PRACTICAL MEASURES AGAINST ORGANIZED CRIME, FORMULATED BY THE INTERNATIONAL SEMINAR ON ORGANIZED CRIME, HELD AT SUZDAL, RUSSIAN FEDERATION, FROM 21 TO 25 OCTOBER 1991

1. The International Seminar on Organized Crime, which was attended by leading law enforcement officials and experts from 15 countries, from the United Nations Secretariat, from the Helsinki Institute on Crime Prevention and Control, affiliated with the United Nations, from the International Criminal Police Organization (ICPO/Interpol) and from the Office of International Criminal Justice of the University of Illinois at Chicago, formulated the following practical measures against organized crime, which are based on a distillation of their considerable experience in its prevention and control. The applicability of these measures depends on particular legal and judicial systems, on the availability of resources and on the specific manifestations of organized crime.

I. PROFILE OF ORGANIZED CRIMINAL GROUPS

2. The evolution of organized crime and the forms it takes vary from country to country, although there are common features. The formation of criminal associations is influenced by various social, economic and legal factors. It is, however, possible to single out two basic ways in which organized crime evolves in the majority of countries. These are: involvement in illegal activities (such as property offences, money laundering, drug trafficking, currency violations, intimidation, prostitution, gambling and trafficking in arms and antiquities) and participation in the legal economic sphere (directly or through parasitic means such as extortion).

Such participation always tends to use illegal competitive means and can be of greater economic impact than the involvement in entirely illegal activities. In both cases criminal methods are used because the backbone of organized criminal formations is composed of criminal elements.

3. No uniform definition of organized crime has yet been developed.

In essence, however, it is usually understood as being a relatively large group of continuous and controlled criminal entities that carry out crimes for profit and seek to create a system of protection against social control by illegal means such as violence, intimidation, corruption and large-scale theft. A more general description would be "any group of individuals organized for the purpose of profiting by illegal means on a continuing basis".

4. Organized crime can be divided into many types. One such type is the traditional or the Mafia-style family, where structured hierarchies, internal rules, discipline, codes of behaviour and diversity in illegal activities are common practice. Included in such organizations are the largest and most developed types of criminal groups, involved in a multiplicity of illegal activities.

Another type is the professional. Members of such organizations join together for a certain criminal venture. Such organizations are fluid and not as rigidly structured as those of the traditional type. They are exemplified by entities involved in counterfeiting, car theft, armed robbery, extortion and so forth. The composition of a professional criminal organization may be constantly changing and its members may be involved in a variety of similar criminal enterprises. In addition, there are many organized groups that dominate particular territories, and others that are involved in particular types of crime.
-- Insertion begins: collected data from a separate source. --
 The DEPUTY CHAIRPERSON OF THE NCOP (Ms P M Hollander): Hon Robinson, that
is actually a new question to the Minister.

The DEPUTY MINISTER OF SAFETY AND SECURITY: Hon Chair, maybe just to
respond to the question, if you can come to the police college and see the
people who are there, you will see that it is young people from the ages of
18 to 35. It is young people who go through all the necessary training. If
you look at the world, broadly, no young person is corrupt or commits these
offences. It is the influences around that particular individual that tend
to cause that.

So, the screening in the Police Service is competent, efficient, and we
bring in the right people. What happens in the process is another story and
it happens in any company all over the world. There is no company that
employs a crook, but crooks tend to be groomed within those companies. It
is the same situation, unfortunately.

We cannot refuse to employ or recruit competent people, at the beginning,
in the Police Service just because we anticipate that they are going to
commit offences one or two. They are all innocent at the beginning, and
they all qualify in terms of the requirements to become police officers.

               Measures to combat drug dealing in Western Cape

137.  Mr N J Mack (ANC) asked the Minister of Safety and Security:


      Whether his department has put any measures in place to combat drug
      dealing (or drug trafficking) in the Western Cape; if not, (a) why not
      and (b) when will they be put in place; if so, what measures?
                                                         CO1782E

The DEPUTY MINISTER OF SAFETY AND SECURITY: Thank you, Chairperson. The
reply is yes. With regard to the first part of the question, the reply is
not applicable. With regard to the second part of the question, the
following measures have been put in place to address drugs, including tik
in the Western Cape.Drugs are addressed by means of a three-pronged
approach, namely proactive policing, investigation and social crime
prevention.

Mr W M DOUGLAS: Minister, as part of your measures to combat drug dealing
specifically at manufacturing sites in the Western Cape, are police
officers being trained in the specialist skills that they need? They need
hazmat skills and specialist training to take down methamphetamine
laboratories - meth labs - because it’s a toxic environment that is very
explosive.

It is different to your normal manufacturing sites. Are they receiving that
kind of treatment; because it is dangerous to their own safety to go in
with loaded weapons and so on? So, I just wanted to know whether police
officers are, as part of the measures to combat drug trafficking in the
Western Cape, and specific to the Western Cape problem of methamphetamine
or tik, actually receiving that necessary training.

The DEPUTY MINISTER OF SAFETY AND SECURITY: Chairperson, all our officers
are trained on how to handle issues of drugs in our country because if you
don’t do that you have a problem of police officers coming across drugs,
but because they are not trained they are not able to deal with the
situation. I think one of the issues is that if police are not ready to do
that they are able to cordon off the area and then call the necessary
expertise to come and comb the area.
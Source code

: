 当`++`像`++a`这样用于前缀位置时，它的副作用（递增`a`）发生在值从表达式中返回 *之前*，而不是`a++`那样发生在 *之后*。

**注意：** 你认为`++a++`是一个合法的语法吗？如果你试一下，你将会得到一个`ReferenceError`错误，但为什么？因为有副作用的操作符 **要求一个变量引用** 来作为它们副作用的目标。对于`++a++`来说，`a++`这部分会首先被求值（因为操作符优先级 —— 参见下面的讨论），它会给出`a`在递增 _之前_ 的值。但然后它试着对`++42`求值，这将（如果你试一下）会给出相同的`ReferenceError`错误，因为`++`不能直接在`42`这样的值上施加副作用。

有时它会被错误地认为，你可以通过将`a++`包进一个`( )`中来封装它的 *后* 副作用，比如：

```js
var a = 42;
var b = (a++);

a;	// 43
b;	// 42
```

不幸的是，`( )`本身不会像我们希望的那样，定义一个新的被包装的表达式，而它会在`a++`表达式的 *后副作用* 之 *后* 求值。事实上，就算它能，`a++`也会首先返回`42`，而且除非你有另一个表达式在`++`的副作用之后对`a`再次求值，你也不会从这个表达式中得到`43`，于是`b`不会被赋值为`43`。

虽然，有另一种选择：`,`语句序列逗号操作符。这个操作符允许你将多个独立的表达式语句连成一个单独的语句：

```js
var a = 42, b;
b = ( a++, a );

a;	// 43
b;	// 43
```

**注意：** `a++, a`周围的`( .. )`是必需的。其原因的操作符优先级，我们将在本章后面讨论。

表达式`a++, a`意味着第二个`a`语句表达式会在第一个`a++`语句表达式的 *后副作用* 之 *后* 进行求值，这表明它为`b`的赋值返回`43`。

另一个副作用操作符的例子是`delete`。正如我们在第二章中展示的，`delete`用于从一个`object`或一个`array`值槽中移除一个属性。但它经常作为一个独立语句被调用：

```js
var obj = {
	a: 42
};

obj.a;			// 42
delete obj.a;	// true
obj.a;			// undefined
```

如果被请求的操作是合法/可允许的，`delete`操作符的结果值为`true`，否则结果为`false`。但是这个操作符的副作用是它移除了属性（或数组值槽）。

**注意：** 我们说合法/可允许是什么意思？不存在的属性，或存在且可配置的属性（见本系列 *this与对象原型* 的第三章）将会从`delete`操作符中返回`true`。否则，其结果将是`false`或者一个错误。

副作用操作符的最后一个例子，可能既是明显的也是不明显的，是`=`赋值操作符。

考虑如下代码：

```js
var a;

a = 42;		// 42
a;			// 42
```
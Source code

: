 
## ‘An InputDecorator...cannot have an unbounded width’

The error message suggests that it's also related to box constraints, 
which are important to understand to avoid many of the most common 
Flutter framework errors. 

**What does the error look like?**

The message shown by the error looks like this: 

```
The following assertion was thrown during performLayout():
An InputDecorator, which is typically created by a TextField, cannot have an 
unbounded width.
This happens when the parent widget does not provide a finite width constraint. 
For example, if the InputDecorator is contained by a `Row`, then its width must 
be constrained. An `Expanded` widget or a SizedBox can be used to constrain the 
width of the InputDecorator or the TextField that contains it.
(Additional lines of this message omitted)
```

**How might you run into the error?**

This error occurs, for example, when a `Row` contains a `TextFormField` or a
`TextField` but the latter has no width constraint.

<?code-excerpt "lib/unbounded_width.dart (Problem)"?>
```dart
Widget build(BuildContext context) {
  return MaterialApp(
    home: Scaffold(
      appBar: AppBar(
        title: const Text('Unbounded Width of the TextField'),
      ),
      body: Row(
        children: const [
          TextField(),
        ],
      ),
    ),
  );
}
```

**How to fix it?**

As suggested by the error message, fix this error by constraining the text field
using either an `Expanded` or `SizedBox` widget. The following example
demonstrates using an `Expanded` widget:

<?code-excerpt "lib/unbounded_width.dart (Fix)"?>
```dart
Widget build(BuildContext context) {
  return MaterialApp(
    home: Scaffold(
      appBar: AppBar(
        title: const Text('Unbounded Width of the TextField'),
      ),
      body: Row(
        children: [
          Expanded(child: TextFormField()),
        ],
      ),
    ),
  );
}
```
5. There are also organized crime groups divided on the basis of ethnic, cultural and historical ties. These ties link them to their countries of origin, thus forming a major network extending beyond national borders. Exploiting the features of their origins, such as language and customs, they are able to insulate themselves from the actions of law enforcement agencies. Many organized crime groups have significant ethnic or national components and are often commonly referred to by ethnic or national labels. Because of their prevalence and the lack of a practical alternative, these labels are used in the present document, even though such terminology involves oversimplification, risks stereotyping and can be offensive to the vast majority of law-abiding members of that ethnic group or nationality.

6. Identification of these types or organized criminal groups does not necessarily imply rigid borderlines between them. Nearly every organized criminal entity may involve a multiplicity of component features. New forms involving different elements frequently arise.

Some countries, for example, have seen the emergence of urban street formations, including juvenile gangs. Organized crime is, indeed, very adaptable; it is often characterized by rapid adaptation of the forms of its activities to the national criminal justice policy and to the protective mechanisms of States. Its leaders are often individuals of great intelligence and extreme cruelty, and are true professionals in crime, making them a particular threat to society.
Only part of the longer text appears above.